What is a very different story is the front spoiler. Cars want chin spoilers. They want to look low and aggressive. They want to channel air smoothly and cleanly. They want to grind on every speed bump and driveway they encounter. This is the problem. Much as your car wants to be low, you do not always want to scrape.
Plenty of supercars, Gallardos even, get around this problem with a front suspension you can lift up to get over speed bumps. This is complicated and a little bit lame. Much less lame is a front spoiler that you can tuck away, as seen on this 1980s Nissan R31 Skyline:
And also on the new Porsche 911 Turbo, which now has a larger active chin spoiler than the previous iteration, as Porsche notes in its press release:
The Porsche styling ethos of form following function is expressed in the typical Turbo rear spoiler, and here the enhanced adaptive aerodynamics of the new Porsche 911 Turbo are a particular technical highlight. This features electronically controlled cooling air flaps at the front, a larger active front spoiler and variable rear spoiler with a greater surface area.

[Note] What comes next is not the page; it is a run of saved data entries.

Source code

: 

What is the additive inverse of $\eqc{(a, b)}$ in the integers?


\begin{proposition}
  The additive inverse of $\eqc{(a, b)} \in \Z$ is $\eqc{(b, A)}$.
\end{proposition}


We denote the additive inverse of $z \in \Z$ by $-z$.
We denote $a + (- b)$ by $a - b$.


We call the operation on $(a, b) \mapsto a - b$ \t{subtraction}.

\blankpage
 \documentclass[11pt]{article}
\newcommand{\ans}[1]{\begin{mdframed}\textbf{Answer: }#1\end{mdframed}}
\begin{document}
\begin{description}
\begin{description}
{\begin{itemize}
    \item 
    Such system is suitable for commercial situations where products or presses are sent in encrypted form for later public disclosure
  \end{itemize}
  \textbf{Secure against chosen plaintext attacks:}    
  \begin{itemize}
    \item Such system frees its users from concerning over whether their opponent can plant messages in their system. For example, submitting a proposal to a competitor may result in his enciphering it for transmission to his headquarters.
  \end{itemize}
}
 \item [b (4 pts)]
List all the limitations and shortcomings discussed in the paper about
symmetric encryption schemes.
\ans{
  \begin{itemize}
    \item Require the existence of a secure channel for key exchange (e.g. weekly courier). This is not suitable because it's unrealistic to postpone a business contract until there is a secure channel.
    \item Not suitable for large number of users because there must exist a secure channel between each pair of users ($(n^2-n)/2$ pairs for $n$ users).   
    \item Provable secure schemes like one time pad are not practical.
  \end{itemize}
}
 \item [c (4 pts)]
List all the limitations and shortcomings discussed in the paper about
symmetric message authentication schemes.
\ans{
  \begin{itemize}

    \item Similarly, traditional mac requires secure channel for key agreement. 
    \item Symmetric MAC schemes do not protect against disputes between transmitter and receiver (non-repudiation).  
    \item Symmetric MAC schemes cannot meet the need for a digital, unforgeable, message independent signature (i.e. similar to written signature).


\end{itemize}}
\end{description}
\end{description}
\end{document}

Perhaps this level of added complexity is out of sync with Porsche’s minimalist aesthetic. Maybe it goes against the company’s reputation of durability through simplicity. An old Porsche is a car that survives in part because there’s not much there.
But then again, this is not an old Porsche; it’s a new one. There’s nothing minimalist about it. It’s a maximalist kind of vehicle, with all-wheel drive and all-wheel steering and 100 turbochargers if Porsche thought it was efficient to do so. Welcome a chin spoiler that juts out or hides away with the touch of a button.